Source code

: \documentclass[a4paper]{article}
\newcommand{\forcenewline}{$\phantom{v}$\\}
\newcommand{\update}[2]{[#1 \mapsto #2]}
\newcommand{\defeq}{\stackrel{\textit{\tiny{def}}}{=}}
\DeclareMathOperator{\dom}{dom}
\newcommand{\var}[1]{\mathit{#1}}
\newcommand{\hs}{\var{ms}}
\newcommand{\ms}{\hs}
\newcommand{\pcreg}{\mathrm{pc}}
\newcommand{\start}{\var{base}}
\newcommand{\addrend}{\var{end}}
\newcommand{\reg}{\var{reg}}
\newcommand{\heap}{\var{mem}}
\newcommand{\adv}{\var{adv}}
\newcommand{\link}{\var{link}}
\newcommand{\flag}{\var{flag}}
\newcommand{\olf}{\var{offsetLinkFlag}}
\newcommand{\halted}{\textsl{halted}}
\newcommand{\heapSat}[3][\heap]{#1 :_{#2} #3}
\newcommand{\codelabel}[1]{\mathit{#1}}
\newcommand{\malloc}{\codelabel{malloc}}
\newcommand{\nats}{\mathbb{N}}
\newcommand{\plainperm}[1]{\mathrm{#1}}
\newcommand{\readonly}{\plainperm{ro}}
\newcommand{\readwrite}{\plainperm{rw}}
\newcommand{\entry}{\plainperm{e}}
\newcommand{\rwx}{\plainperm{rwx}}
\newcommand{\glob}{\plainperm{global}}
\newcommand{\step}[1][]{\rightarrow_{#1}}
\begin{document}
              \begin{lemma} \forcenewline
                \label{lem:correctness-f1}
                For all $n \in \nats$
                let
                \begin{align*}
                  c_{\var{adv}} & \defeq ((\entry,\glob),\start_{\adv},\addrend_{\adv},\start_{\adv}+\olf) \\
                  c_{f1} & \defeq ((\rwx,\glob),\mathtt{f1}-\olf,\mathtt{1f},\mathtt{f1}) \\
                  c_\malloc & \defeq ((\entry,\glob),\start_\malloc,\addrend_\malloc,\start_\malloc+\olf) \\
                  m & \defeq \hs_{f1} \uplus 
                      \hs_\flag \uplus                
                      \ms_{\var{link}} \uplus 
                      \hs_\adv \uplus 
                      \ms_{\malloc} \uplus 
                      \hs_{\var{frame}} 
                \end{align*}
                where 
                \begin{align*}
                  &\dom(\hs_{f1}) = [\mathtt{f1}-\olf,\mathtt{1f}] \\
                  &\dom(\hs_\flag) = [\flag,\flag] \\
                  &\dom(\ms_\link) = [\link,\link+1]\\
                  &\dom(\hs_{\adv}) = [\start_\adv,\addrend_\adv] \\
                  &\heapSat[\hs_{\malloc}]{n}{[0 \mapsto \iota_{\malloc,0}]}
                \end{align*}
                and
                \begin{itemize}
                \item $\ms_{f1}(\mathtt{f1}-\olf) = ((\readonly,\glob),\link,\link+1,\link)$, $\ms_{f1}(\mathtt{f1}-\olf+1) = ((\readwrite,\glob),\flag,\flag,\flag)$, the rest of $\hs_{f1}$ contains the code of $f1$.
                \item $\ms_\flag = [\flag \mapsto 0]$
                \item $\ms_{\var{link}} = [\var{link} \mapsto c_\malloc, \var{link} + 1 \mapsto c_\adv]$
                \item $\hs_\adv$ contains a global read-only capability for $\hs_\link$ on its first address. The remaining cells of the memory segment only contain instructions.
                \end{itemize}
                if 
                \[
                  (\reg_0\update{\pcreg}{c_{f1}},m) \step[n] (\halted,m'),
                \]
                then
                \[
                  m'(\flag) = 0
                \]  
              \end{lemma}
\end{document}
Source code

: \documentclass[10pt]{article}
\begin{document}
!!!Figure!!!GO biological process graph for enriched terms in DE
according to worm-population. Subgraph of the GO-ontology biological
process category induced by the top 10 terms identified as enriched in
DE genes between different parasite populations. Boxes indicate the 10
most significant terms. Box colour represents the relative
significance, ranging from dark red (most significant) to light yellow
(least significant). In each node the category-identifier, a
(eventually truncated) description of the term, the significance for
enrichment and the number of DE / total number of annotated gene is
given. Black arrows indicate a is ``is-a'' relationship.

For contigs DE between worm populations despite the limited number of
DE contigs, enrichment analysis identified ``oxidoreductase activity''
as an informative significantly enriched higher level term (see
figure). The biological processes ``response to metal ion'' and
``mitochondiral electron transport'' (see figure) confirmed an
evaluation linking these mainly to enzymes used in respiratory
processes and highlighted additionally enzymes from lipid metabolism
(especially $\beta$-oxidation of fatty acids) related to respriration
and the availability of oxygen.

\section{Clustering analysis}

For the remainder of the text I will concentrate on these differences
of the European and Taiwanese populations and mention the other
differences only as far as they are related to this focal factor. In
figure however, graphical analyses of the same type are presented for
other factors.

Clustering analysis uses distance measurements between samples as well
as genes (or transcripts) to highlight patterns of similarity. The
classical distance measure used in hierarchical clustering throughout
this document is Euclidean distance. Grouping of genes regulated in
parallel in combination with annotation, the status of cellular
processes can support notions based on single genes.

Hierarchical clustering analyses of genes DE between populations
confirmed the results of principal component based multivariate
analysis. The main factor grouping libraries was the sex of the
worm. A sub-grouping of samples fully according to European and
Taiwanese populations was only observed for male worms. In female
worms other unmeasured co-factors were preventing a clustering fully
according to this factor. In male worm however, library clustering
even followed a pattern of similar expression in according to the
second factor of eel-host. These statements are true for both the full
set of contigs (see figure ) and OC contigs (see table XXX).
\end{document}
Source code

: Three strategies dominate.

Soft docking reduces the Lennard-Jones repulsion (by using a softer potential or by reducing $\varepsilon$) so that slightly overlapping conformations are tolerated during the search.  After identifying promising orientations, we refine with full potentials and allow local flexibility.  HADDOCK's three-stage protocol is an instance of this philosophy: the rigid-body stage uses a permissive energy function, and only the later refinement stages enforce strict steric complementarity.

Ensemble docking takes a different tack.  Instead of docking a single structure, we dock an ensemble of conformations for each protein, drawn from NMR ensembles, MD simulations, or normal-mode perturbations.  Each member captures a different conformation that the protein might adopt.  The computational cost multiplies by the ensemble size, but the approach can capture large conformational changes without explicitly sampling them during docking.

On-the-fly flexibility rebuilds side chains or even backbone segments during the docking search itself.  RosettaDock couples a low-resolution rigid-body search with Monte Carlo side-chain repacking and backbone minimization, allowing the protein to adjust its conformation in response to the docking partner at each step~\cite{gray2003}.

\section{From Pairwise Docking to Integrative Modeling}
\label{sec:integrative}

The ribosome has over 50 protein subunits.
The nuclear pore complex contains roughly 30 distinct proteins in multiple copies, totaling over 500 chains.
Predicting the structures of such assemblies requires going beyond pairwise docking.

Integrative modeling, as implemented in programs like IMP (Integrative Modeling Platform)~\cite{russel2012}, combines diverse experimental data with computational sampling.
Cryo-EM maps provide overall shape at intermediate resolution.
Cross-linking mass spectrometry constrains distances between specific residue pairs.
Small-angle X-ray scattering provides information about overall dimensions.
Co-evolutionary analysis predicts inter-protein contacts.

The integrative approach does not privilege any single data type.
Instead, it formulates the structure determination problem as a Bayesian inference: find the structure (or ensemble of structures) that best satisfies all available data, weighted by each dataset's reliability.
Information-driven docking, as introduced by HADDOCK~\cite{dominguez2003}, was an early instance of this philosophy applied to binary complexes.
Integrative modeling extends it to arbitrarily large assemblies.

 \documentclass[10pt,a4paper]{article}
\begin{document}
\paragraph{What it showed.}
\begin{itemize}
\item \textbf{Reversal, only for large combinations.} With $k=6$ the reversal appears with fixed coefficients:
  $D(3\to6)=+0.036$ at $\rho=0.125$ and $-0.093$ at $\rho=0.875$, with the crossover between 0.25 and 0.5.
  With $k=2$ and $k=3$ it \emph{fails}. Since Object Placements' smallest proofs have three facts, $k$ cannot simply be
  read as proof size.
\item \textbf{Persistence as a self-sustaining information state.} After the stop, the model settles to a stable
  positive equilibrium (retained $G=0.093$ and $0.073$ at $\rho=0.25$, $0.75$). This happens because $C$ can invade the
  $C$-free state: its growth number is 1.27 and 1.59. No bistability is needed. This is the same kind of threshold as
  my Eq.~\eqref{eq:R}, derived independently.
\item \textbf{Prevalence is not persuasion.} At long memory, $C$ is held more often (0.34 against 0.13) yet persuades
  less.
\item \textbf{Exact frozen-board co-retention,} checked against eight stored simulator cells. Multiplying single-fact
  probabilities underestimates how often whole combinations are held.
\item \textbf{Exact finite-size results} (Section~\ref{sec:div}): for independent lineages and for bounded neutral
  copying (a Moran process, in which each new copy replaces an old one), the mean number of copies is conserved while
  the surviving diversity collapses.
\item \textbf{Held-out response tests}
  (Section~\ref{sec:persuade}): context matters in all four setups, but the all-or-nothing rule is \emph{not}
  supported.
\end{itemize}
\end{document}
----
● **EXERCISE OBJECTIVE**
Collect every line from the records above that contains the word "biological".

● **EXERCISE ANSWER**
!!!Figure!!!GO biological process graph for enriched terms in DE
according to worm-population. Subgraph of the GO-ontology biological
figure). The biological processes ``response to metal ion'' and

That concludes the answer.